> **DATA EXTRACTS**:
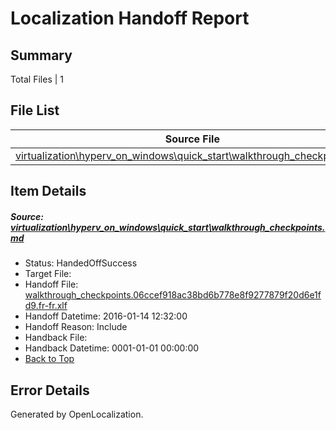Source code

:# <a name='report-top'></a> Localization Handoff Report

## Summary
 Total Files | 1

## File List
 Source File | Status | Details 
 ----------- | ------ | ------- 
 [virtualization\hyperv_on_windows\quick_start\walkthrough_checkpoints.md](https://github.com/OpenLocalizationOrg/hyperVTest/blob/79e8d6edf2ce6728c94459ef230a3187af7781ff/virtualization/hyperv_on_windows/quick_start/walkthrough_checkpoints.md) | HandedOffSuccess | [Details](#d81c522e67447f79562b4f1d46eaffa6630a3ec0169)

## Item Details
##### <a name='d81c522e67447f79562b4f1d46eaffa6630a3ec0169'></a> Source: [virtualization\hyperv_on_windows\quick_start\walkthrough_checkpoints.md](https://github.com/OpenLocalizationOrg/hyperVTest/blob/79e8d6edf2ce6728c94459ef230a3187af7781ff/virtualization/hyperv_on_windows/quick_start/walkthrough_checkpoints.md)
* Status: HandedOffSuccess
* Target File: 
* Handoff File: [walkthrough_checkpoints.06ccef918ac38bd6b778e8f9277879f20d6e1fd9.fr-fr.xlf](https://github.com/OpenLocalizationOrg/olhandoff/blob/feccf48d635418a3b818ee0369945f0fdd8bf97d/ol-handoff/OpenLocalizationOrg/hyperVTest.fr-fr/live/walkthrough_checkpoints.06ccef918ac38bd6b778e8f9277879f20d6e1fd9.fr-fr.xlf)
* Handoff Datetime: 2016-01-14 12:32:00
* Handoff Reason: Include
* Handback File: 
* Handback Datetime: 0001-01-01 00:00:00
* [Back to Top](#report-top)


## Error Details

Generated by OpenLocalization.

> **PROBLEM DETAILS**:
For the string "hyperVTest", filter the data and copy out each line where it occurs.

> **RESPONSE BELOW**:
 [virtualization\hyperv_on_windows\quick_start\walkthrough_checkpoints.md](https://github.com/OpenLocalizationOrg/hyperVTest/blob/79e8d6edf2ce6728c94459ef230a3187af7781ff/virtualization/hyperv_on_windows/quick_start/walkthrough_checkpoints.md) | HandedOffSuccess | [Details](#d81c522e67447f79562b4f1d46eaffa6630a3ec0169)
##### <a name='d81c522e67447f79562b4f1d46eaffa6630a3ec0169'></a> Source: [virtualization\hyperv_on_windows\quick_start\walkthrough_checkpoints.md](https://github.com/OpenLocalizationOrg/hyperVTest/blob/79e8d6edf2ce6728c94459ef230a3187af7781ff/virtualization/hyperv_on_windows/quick_start/walkthrough_checkpoints.md)
* Handoff File: [walkthrough_checkpoints.06ccef918ac38bd6b778e8f9277879f20d6e1fd9.fr-fr.xlf](https://github.com/OpenLocalizationOrg/olhandoff/blob/feccf48d635418a3b818ee0369945f0fdd8bf97d/ol-handoff/OpenLocalizationOrg/hyperVTest.fr-fr/live/walkthrough_checkpoints.06ccef918ac38bd6b778e8f9277879f20d6e1fd9.fr-fr.xlf)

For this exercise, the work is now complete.